Comment (Tom Juodaitis): You had brought up that the word precedes the event or the action and I think in the Biblical Theological movement or the Historical Redemptive, the same movement, different title, I think they try to put history first, and then the word or the event first, and then the description or theological significance of the event in Scripture, they say that the Scripture points it that way, it’s interesting that they go that route.
Response (John Robbins): And it’s common, it’s not just the Biblical Theological movement, but it’s common among the so-called Emerging Church movement now. But they say propositional truth is nice, but it’s secondary.
For instance, the president of the National Association of Evangelicals, Leith Anderson, has a book out called A Church for the Twenty First Century, in which he makes that very point. He says that in the past we’ve been told that if you want to experience God, you first have to understand propositional truth. But the new view is, if you first experience God, then you will get propositional truth. And he said, and he ties it in with the Biblical Theological movement, he says the event comes first, the experience comes first, and then everything flows from that. The culprit, he says, is Systematic Theology. And we cannot allow Systematic Theology to govern our thinking, because it makes the word first.
Well, the word is first. In the beginning was the Word. Not the deed, not the event, not the experience, but the Word. And it’s the Word that creates. It’s the Word that foretells all of human history in Scripture. And it’s the Word that constitutes all the events of history. The mind of God, the plan of God, is settled from eternity. And what we see in our lives, and in history, is the results of that. And the Biblical Theological movement, and the Emerging Church movement, and liberalism in general just get things precisely backwards.
Comment (Tom Juodaitis): But also didn’t Neo-orthodoxy take that position, as well?
Response (John Robbins): There’s something called an encounter, which is an event that takes precedence. It’s not understanding or believing propositions, but having a personal encounter with Christ. And you see that jargon used more and more too, about people having a personal experience or personal encounter or something like that with Christ rather than understanding and believing his words.
One of the things I didn’t bring out where we’re told that the disciples did not believe them, that is the words, that could also mean they didn’t believe the women. See, people want to make a big difference between persons and propositions. But to believe a person, you have to believe what he says. There’s no other way to believe a person other than to believe what he says. And if you don’t believe what he says, if you don’t believe his words, you don’t believe him. The two are the same. There aren’t two kinds of truth.
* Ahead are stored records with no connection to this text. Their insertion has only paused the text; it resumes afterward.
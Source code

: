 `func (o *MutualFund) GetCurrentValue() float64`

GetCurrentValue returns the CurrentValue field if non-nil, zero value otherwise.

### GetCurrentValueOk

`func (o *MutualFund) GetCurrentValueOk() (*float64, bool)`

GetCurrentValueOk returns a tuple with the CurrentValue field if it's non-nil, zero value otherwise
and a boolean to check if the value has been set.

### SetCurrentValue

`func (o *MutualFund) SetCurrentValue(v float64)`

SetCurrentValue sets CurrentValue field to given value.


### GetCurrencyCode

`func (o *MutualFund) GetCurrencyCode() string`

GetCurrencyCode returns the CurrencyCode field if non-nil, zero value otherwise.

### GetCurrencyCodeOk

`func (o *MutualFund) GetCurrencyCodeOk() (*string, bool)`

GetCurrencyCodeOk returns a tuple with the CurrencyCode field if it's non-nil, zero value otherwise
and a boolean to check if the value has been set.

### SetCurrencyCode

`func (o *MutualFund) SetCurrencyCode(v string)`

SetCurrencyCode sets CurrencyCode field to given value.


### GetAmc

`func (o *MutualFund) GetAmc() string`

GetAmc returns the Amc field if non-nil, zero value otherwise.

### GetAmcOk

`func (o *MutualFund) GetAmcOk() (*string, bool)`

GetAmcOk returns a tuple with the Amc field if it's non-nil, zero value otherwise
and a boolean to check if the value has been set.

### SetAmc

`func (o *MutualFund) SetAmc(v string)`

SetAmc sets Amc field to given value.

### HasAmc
In the twentieth century a Jewish philosopher, Buber, came up with the idea that there were two kinds of truth, it truth and thou truth, as he called it. And one was propositional, the it truth, and one was personal, the thou truth, and what was important was the thou truth, the personal truth. But there’s nothing like that in Scripture. That is based on a sort of Jewish mysticism, that there’s somehow a second kind of truth. But all there is is propositional truth. And if you don’t believe the propositions, or if you don’t remember them, as the women didn’t remember them, you don’t understand, you don’t believe.
That’s why the Bible insists all the time throughout upon understanding. Read the Book of Proverbs and how it emphasizes understanding. The beginning of wisdom, and while you’re getting, get wisdom, get understanding. That’s the important thing. And without that, you’re perplexed, not matter how many experiences you have or how many encounters.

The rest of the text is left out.